Justice stepped forward. He ignored Griff’s warning growl and took a fistful of my dress’s tulle in his hand. He crushed the fabric, and some of the dried blood flaked free, falling to the floor.

“When I was in the den,” he said, his voice barely discernable over my drumming heart, “I became the den. I was every depravity. All of them. Do you know what that’s like?”

I swallowed. “No.”

Justice dropped his handful of tulle and stepped back. He clenched his hand on empty air. “Good.” He took another step away. And another. “Before we went to the den, Jagger offered me a bargain, and I refused. This time, he didn’t need to bargain. I’m going to do it for free.”

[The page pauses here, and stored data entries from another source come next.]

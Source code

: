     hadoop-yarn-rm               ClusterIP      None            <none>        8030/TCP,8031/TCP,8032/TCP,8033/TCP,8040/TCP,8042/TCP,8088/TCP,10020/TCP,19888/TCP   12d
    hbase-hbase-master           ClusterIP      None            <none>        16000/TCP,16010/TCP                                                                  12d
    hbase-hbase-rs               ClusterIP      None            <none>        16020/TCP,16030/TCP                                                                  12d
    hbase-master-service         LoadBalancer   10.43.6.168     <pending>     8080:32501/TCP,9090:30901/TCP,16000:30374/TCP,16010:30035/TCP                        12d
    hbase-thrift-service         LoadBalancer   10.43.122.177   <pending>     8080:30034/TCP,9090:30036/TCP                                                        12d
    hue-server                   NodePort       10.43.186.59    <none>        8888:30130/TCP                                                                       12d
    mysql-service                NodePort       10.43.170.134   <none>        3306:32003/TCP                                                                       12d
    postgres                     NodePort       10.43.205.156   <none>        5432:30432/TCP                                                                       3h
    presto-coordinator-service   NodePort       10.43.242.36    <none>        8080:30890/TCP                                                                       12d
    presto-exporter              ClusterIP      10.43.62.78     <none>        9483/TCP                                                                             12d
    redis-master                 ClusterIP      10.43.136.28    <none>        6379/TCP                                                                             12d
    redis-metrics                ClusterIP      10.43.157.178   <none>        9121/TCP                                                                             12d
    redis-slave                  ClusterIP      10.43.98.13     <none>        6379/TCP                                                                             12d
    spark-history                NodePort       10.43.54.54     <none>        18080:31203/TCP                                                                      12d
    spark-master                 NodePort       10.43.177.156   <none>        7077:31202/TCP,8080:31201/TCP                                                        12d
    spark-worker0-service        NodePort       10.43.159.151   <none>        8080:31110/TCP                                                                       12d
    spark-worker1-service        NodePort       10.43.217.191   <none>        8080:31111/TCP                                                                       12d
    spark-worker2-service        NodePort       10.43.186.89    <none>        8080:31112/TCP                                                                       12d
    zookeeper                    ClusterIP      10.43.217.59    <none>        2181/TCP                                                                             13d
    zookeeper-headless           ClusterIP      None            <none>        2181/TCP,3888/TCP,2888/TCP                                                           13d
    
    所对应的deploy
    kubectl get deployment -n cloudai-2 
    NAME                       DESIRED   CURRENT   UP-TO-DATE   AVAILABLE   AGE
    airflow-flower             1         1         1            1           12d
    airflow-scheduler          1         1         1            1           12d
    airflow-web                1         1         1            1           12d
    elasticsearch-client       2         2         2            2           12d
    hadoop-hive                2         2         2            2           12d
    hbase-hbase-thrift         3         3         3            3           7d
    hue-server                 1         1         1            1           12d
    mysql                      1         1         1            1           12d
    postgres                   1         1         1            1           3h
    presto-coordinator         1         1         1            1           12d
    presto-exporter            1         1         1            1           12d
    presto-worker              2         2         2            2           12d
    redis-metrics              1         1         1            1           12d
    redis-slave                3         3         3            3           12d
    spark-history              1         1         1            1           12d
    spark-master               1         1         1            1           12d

I watched him walk away. He was a long, thin, terrifying man. He’d been hollowed out and filled with something new. Before, he’d been a monster. Now, he was monstrous.

Griff touched my arm, a question in his gaze.

I nodded. “I know. We’re in trouble. I promise I’ll stay away from him. You too. I don’t think any of us are safe with him anymore.”

Griff and I had a quick breakfast of scones and tea, Rou lecturing us the whole time. I changed into jeans and a T-shirt but kept the pouch of explosives, poison darts, and blood snakes in my pocket. I even strapped the Smith’s folly to my chest.

Justice had spooked me. My dreams had spooked me. The Clarks always spooked me.

I thought about how the Finn in my dreams had told me he wouldn’t come to me again.

I thought about how the real Finn had promised to kill me.

I thought about how the Finn in my dreams had promised that when I woke up, I’d be free.

I didn’t feel free. In fact, I felt farther from freedom, farther from hope, then I’d ever felt in my entire life.

It was a strange thing about human nature that when Last waved at me from the decimated Clark Mansion, I lifted my hand, waved back, and smiled.